Unknown to most, the benefits of telehealth and digital pathology have been around for decades as remote collaboration becomes more common. Despite slow adoption in many countries, digital Whole Slide Images (WSIs) are replacing the glass slide in light of their ease for online sharing and remote analysis. Implementing WSIs into telemedicine and digital pathology enable pathologists to collaborate on projects worldwide, gathering second opinions and validations with ease. These digital versions of slides also open possibilities for AI to be incorporated. AI is particularly applicable in pathology sample analysis, which depends largely on pattern recognition.

Aided by AI-based image analysis software, it is possible to assist healthcare in developing countries.

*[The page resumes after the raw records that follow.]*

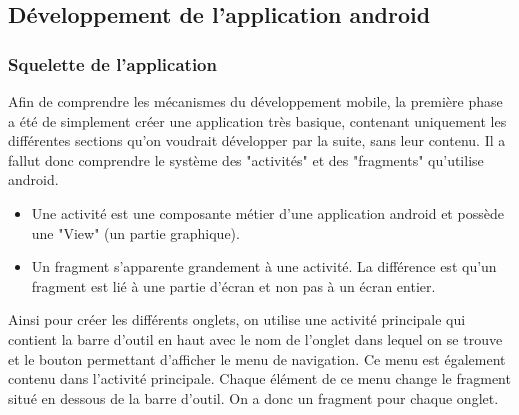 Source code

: \subsection{Développement de l'application android}
\subsubsection{Squelette de l'application}
Afin de comprendre les mécanismes du développement mobile, la première phase a été de simplement créer une application très basique, contenant
uniquement les différentes sections qu'on voudrait développer par la suite, sans leur contenu. Il a fallut donc comprendre le système des 
"activités" et des "fragments" qu'utilise android.
\begin{itemize}
  \item Une activité est une composante métier d'une application android et possède une "View" (un partie graphique).
  \item Un fragment s'apparente grandement à une activité. La différence est qu'un fragment est lié à une partie d'écran et non pas à un écran entier. 
\end{itemize}
Ainsi pour créer les différents onglets, on utilise une activité principale qui contient la barre d'outil en haut avec le nom de l'onglet
dans lequel on se trouve et le bouton permettant d'afficher le menu de navigation. Ce menu est également contenu dans l'activité principale.
Chaque élément de ce menu change le fragment situé en dessous de la barre d'outil. On a donc un fragment pour chaque onglet. 
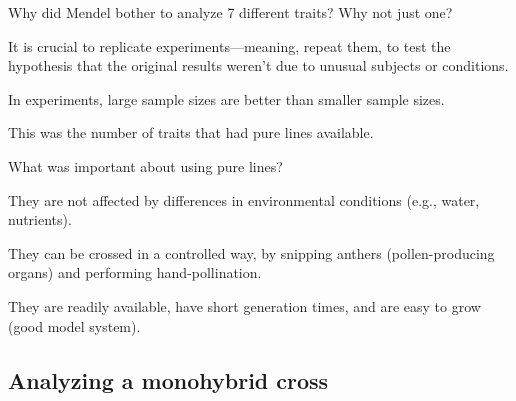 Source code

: \begin{frame}
    \begin{clickerquestion}
        \item Why did Mendel bother to analyze 7 different traits? Why not just
            one?
        \begin{clickeroptions}
            \item It is crucial to replicate experiments---meaning, repeat them,
                to test the hypothesis that the original results weren't due to
                unusual subjects or conditions.
            \item In experiments, large sample sizes are better than smaller
                sample sizes.
            \item This was the number of traits that had pure lines available.
            \item {}
        \end{clickeroptions}
    \end{clickerquestion}
\end{frame}

\begin{frame}
    \begin{clickerquestion}
        \item What was important about using pure lines?
        \begin{clickeroptions}
            \item {}
            \item They are not affected by differences in environmental
                conditions (e.g., water, nutrients).
            \item They can be crossed in a controlled way, by snipping anthers
                (pollen-producing organs) and performing hand-pollination.
            \item They are readily available, have short generation times, and
                are easy to grow (good model system).
        \end{clickeroptions}
    \end{clickerquestion}
\end{frame}

\subsection{Analyzing a monohybrid cross}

AI models achieve faster and more accurate diagnoses than pathologists due to decreased observer biases and errors. Through simple annotation to train the AI Model, they are able to identify, quantify, and measure features faster and more accurately than human-based microscopy.

This reduces turnaround time, improves diagnostic performance, and provides consistent and accurate care to patients in a timely manner. While delegating the time-consuming aspect of sample analysis to a computer, pathologists can optimize their work and spend more time verifying abnormal results and treating patients. In countries such as Kenya, which holds one pathologist for every million people, this is lifesaving.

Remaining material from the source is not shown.